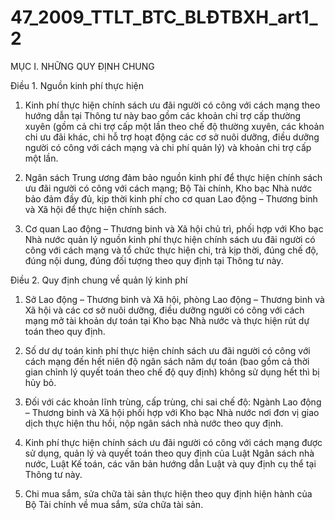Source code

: # 47_2009_TTLT_BTC_BLĐTBXH_art1_2
MỤC I. NHỮNG QUY ĐỊNH CHUNG

Điều 1. Nguồn kinh phí thực hiện

1. Kinh phí thực hiện chính sách ưu đãi người có công với cách mạng theo hướng dẫn tại Thông tư này bao gồm các khoản chi trợ cấp thường xuyên (gồm cả chi trợ cấp một lần theo chế độ thường xuyên, các khoản chi ưu đãi khác, chi hỗ trợ hoạt động các cơ sở nuôi dưỡng, điều dưỡng người có công với cách mạng và chi phí quản lý) và khoản chi trợ cấp một lần.

2. Ngân sách Trung ương đảm bảo nguồn kinh phí để thực hiện chính sách ưu đãi người có công với cách mạng; Bộ Tài chính, Kho bạc Nhà nước bảo đảm đầy đủ, kịp thời kinh phí cho cơ quan Lao động – Thương binh và Xã hội để thực hiện chính sách.

3. Cơ quan Lao động – Thương binh và Xã hội chủ trì, phối hợp với Kho bạc Nhà nước quản lý nguồn kinh phí thực hiện chính sách ưu đãi người có công với cách mạng và tổ chức thực hiện chi, trả kịp thời, đúng chế độ, đúng nội dung, đúng đối tượng theo quy định tại Thông tư này.

Điều 2. Quy định chung về quản lý kinh phí

1. Sở Lao động – Thương binh và Xã hội, phòng Lao động – Thương binh và Xã hội và các cơ sở nuôi dưỡng, điều dưỡng người có công với cách mạng mở tài khoản dự toán tại Kho bạc Nhà nước và thực hiện rút dự toán theo quy định.

2. Số dư dự toán kinh phí thực hiện chính sách ưu đãi người có công với cách mạng đến hết niên độ ngân sách năm dự toán (bao gồm cả thời gian chỉnh lý quyết toán theo chế độ quy định) không sử dụng hết thì bị hủy bỏ.

3. Đối với các khoản lĩnh trùng, cấp trùng, chi sai chế độ: Ngành Lao động – Thương binh và Xã hội phối hợp với Kho bạc Nhà nước nơi đơn vị giao dịch thực hiện thu hồi, nộp ngân sách nhà nước theo quy định.

4. Kinh phí thực hiện chính sách ưu đãi người có công với cách mạng được sử dụng, quản lý và quyết toán theo quy định của Luật Ngân sách nhà nước, Luật Kế toán, các văn bản hướng dẫn Luật và quy định cụ thể tại Thông tư này.

5. Chi mua sắm, sửa chữa tài sản thực hiện theo quy định hiện hành của Bộ Tài chính về mua sắm, sửa chữa tài sản.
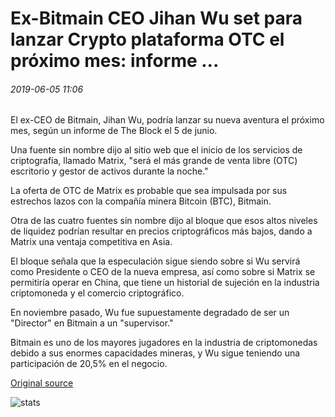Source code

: # Ex-Bitmain CEO Jihan Wu set para lanzar Crypto plataforma OTC el próximo mes: informe ...

###### 2019-06-05 11:06

El ex-CEO de Bitmain, Jihan Wu, podría lanzar su nueva aventura el próximo mes, según un informe de The Block el 5 de junio.

Una fuente sin nombre dijo al sitio web que el inicio de los servicios de criptografía, llamado Matrix, "será el más grande de venta libre (OTC) escritorio y gestor de activos durante la noche."

La oferta de OTC de Matrix es probable que sea impulsada por sus estrechos lazos con la compañía minera Bitcoin (BTC), Bitmain.

Otra de las cuatro fuentes sin nombre dijo al bloque que esos altos niveles de liquidez podrían resultar en precios criptográficos más bajos, dando a Matrix una ventaja competitiva en Asia.

El bloque señala que la especulación sigue siendo sobre si Wu servirá como Presidente o CEO de la nueva empresa, así como sobre si Matrix se permitiría operar en China, que tiene un historial de sujeción en la industria criptomoneda y el comercio criptográfico.

En noviembre pasado, Wu fue supuestamente degradado de ser un "Director" en Bitmain a un "supervisor."

Bitmain es uno de los mayores jugadores en la industria de criptomonedas debido a sus enormes capacidades mineras, y Wu sigue teniendo una participación de 20,5% en el negocio.

[Original source](https://cointelegraph.com/news/ex-bitmain-ceo-jihan-wu-set-to-launch-crypto-otc-platform-next-month-report)

![stats](https://c.statcounter.com/11760860/0/a89fa40b/1/ "stats")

········

PROBLEM TO WORK ON: Copy every line in the entries above that has the string "nueva" in it.

EXERCISE ANSWER:
El ex-CEO de Bitmain, Jihan Wu, podría lanzar su nueva aventura el próximo mes, según un informe de The Block el 5 de junio.
El bloque señala que la especulación sigue siendo sobre si Wu servirá como Presidente o CEO de la nueva empresa, así como sobre si Matrix se permitiría operar en China, que tiene un historial de sujeción en la industria criptomoneda y el comercio criptográfico.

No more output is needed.